### Assigned task
From the line with "- loc 1957 - The" through the final line below, restate each line word for word and return nothing else.

(Working data)

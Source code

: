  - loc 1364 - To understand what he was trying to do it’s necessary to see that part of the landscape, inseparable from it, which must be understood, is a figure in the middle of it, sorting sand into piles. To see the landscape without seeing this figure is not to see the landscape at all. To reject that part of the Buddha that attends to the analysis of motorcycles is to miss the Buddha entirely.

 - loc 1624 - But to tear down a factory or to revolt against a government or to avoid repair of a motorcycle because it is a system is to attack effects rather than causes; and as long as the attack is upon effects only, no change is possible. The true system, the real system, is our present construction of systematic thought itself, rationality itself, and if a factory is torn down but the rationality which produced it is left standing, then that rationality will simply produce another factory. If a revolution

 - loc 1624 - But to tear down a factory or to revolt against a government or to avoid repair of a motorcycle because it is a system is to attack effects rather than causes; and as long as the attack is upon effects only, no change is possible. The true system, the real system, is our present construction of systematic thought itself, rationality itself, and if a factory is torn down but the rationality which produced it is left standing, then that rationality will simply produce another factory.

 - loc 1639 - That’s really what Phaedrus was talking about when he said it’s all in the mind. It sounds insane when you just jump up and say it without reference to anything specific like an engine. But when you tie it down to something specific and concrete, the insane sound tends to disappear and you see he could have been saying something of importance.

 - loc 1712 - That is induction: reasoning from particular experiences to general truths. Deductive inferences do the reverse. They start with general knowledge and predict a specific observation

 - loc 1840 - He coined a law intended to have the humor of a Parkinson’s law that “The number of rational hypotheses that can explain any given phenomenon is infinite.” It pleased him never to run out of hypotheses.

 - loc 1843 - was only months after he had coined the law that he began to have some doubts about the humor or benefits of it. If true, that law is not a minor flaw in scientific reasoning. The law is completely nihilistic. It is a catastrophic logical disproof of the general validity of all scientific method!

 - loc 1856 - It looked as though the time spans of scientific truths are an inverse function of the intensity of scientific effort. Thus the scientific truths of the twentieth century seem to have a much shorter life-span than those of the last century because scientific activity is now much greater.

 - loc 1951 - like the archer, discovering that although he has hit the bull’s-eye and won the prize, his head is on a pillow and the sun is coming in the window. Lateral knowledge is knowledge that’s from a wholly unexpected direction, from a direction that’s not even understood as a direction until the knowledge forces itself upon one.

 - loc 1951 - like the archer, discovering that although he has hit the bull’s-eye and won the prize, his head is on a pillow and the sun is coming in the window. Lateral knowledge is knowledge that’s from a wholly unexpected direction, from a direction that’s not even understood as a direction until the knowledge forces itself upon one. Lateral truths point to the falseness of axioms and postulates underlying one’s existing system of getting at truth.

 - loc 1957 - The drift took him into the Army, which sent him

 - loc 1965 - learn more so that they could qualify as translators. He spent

(End Working data)

### Answer to this exercise
 - loc 1957 - The drift took him into the Army, which sent him

 - loc 1965 - learn more so that they could qualify as translators. He spent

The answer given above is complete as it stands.